◆ Goal of the exercise:
Would you give the records below again, exactly and completely?

====== The data

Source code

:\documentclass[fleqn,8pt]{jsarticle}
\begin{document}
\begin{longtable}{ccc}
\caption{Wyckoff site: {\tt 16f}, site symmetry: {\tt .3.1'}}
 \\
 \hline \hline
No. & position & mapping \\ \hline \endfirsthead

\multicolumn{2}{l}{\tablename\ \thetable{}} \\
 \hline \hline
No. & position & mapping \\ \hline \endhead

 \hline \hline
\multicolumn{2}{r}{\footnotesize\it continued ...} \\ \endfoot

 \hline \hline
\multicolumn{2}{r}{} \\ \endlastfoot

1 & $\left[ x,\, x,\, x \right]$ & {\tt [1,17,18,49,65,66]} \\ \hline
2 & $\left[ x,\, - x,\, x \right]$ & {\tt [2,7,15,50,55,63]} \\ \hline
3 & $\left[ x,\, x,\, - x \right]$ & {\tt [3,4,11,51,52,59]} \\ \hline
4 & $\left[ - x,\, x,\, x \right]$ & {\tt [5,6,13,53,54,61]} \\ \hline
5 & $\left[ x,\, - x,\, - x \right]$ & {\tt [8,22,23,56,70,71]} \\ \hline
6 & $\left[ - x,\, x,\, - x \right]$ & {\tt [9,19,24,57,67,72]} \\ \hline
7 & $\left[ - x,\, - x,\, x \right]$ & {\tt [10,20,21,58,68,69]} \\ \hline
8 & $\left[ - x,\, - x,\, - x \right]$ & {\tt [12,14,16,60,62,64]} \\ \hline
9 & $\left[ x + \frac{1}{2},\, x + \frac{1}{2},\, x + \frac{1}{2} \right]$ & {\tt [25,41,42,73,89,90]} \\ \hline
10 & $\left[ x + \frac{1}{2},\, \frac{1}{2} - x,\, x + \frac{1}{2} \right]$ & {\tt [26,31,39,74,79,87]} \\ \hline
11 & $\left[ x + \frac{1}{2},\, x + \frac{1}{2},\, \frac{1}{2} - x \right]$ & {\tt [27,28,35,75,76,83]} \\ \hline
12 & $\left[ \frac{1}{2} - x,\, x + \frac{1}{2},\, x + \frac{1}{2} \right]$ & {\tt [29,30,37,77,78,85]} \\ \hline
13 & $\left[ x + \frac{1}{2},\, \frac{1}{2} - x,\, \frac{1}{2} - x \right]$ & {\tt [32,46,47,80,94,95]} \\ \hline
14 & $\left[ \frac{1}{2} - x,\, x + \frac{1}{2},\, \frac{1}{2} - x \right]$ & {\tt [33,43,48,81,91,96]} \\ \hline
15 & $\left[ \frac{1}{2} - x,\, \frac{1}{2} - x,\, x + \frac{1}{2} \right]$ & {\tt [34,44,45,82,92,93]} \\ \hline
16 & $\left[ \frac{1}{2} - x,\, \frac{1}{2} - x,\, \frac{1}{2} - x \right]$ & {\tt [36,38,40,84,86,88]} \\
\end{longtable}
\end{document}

============

◆ Exercise result:
Source code

:\documentclass[fleqn,8pt]{jsarticle}
\begin{document}
\begin{longtable}{ccc}
\caption{Wyckoff site: {\tt 16f}, site symmetry: {\tt .3.1'}}
 \\
 \hline \hline
No. & position & mapping \\ \hline \endfirsthead

\multicolumn{2}{l}{\tablename\ \thetable{}} \\
 \hline \hline
No. & position & mapping \\ \hline \endhead

 \hline \hline
\multicolumn{2}{r}{\footnotesize\it continued ...} \\ \endfoot

 \hline \hline
\multicolumn{2}{r}{} \\ \endlastfoot

1 & $\left[ x,\, x,\, x \right]$ & {\tt [1,17,18,49,65,66]} \\ \hline
2 & $\left[ x,\, - x,\, x \right]$ & {\tt [2,7,15,50,55,63]} \\ \hline
3 & $\left[ x,\, x,\, - x \right]$ & {\tt [3,4,11,51,52,59]} \\ \hline
4 & $\left[ - x,\, x,\, x \right]$ & {\tt [5,6,13,53,54,61]} \\ \hline
5 & $\left[ x,\, - x,\, - x \right]$ & {\tt [8,22,23,56,70,71]} \\ \hline
6 & $\left[ - x,\, x,\, - x \right]$ & {\tt [9,19,24,57,67,72]} \\ \hline
7 & $\left[ - x,\, - x,\, x \right]$ & {\tt [10,20,21,58,68,69]} \\ \hline
8 & $\left[ - x,\, - x,\, - x \right]$ & {\tt [12,14,16,60,62,64]} \\ \hline
9 & $\left[ x + \frac{1}{2},\, x + \frac{1}{2},\, x + \frac{1}{2} \right]$ & {\tt [25,41,42,73,89,90]} \\ \hline
10 & $\left[ x + \frac{1}{2},\, \frac{1}{2} - x,\, x + \frac{1}{2} \right]$ & {\tt [26,31,39,74,79,87]} \\ \hline
11 & $\left[ x + \frac{1}{2},\, x + \frac{1}{2},\, \frac{1}{2} - x \right]$ & {\tt [27,28,35,75,76,83]} \\ \hline
12 & $\left[ \frac{1}{2} - x,\, x + \frac{1}{2},\, x + \frac{1}{2} \right]$ & {\tt [29,30,37,77,78,85]} \\ \hline
13 & $\left[ x + \frac{1}{2},\, \frac{1}{2} - x,\, \frac{1}{2} - x \right]$ & {\tt [32,46,47,80,94,95]} \\ \hline
14 & $\left[ \frac{1}{2} - x,\, x + \frac{1}{2},\, \frac{1}{2} - x \right]$ & {\tt [33,43,48,81,91,96]} \\ \hline
15 & $\left[ \frac{1}{2} - x,\, \frac{1}{2} - x,\, x + \frac{1}{2} \right]$ & {\tt [34,44,45,82,92,93]} \\ \hline
16 & $\left[ \frac{1}{2} - x,\, \frac{1}{2} - x,\, \frac{1}{2} - x \right]$ & {\tt [36,38,40,84,86,88]} \\
\end{longtable}
\end{document}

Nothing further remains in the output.